J'entends le téléphone qui sonne dans le salon. J'hésite un instant à y aller, et puis j'entends des bruits de pas. Bon. De toute façon, ça ne devait pas être pour moi puisque mon anniversaire est passé. Je referme la porte de ma minuscule salle d'eau et je commence à faire mon lit. Dans le noir, c'est compliqué. Je me bats avec la couette et trébuche à nouveau, mais sur un livre cette fois. J'espère que je n'ai pas corné la couverture.

" Louis ? Tu es réveillé ?

La porte s'ouvre et je cligne des yeux. J'ai l'impression d'avoir les paupières encore gonflé de sommeil. Comme je ne réponds rien, Jeanne entre tout à fait. Elle a deux ans de moins que moi. De toute mes sœurs, c'est celle avec qui je m'entends le mieux.

- Tess a appelé.

J'hoche lentement la tête. Ah. Oui.

- Elle voulait te dire qu'elle passerait sûrement cette après midi.
- Je ne veux pas la voir.

J'ai grogné ça entre mes dents mais Jeanne a très bien entendu. Elle contourne mon lit et s'y assoit sans façon. Je n'ai pas fini de rabattre la couette.

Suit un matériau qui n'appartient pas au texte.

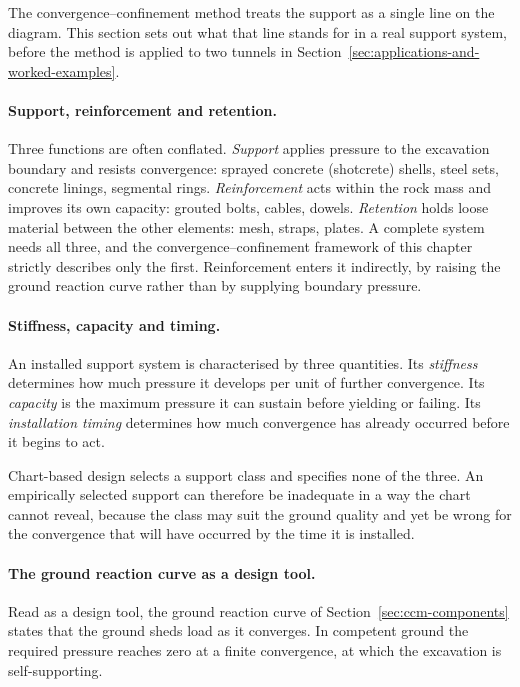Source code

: The convergence--confinement method treats the support as a single line on
the diagram. This section sets out what that line stands for in a real
support system, before the method is applied to two tunnels in
Section~\ref{sec:applications-and-worked-examples}.

\paragraph{Support, reinforcement and retention.}
Three functions are often conflated. \emph{Support} applies pressure to
the excavation boundary and resists convergence: sprayed concrete (shotcrete) shells, steel sets,
concrete linings, segmental rings. \emph{Reinforcement} acts within the rock
mass and improves its own capacity: grouted bolts, cables, dowels.
\emph{Retention} holds loose material between the other elements: mesh,
straps, plates. A complete system needs all three, and the
convergence--confinement framework of this chapter strictly describes only the
first. Reinforcement enters it indirectly, by raising the ground reaction
curve rather than by supplying boundary pressure.

\paragraph{Stiffness, capacity and timing.}
An installed support system is characterised by three quantities. Its
\emph{stiffness} determines how much pressure it develops per unit of further
convergence. Its \emph{capacity} is the maximum pressure it can sustain before
yielding or failing. Its \emph{installation timing} determines how much
convergence has already occurred before it begins to act.

Chart-based design selects a support class and specifies none of the three.
An empirically selected support can therefore be inadequate in a way the chart
cannot reveal, because the class may suit the ground quality and yet be wrong
for the convergence that will have occurred by the time it is installed.

\paragraph{The ground reaction curve as a design tool.}
Read as a design tool, the ground reaction curve of
Section~\ref{sec:ccm-components} states that the ground sheds load as it
converges. In competent ground the required pressure reaches zero at a finite
convergence, at which the excavation is self-supporting.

- Vous vous êtes disputé ?
- Tu es assise sur mon lit.
- Elle t'as larguée ?
- Lèves toi, je dois remettre la couette comme il faut.
- Je t'avais dit qu'elle n'était pas pour toi.
- Personne n'est pour moi.

Jeanne hausse les épaules et son sourire me fait clairement comprendre qu'elle n'est pas de mon avis. Ou qu'elle me trouve ridicule. Je laisse tomber mon bout de couette et j'ouvre mon armoire pour enlever mon t-shirt et en passer un propre. Lorsque je me retourne, elle est toujours là, les jambes croisées.

- Tu n'as pas des choses à faire, au lieu de rester là à me regarder ?
- Y a rien à la télé.
- Il y a d'autres choses que la télé dans la vie.

Je soupire et lui désigne ma bibliothèque d'un coup de menton. Mais Jeanne ne lit jamais, c'est peine perdu. D'ailleurs elle ne me répond même pas, préférant m'ignorer pour rejoindre ma fenêtre et pousser les rideaux sur le côté. Il ne fait pas beau dehors, le ciel est tout gris. Elle referme presque aussitôt et me fait un petit sourire.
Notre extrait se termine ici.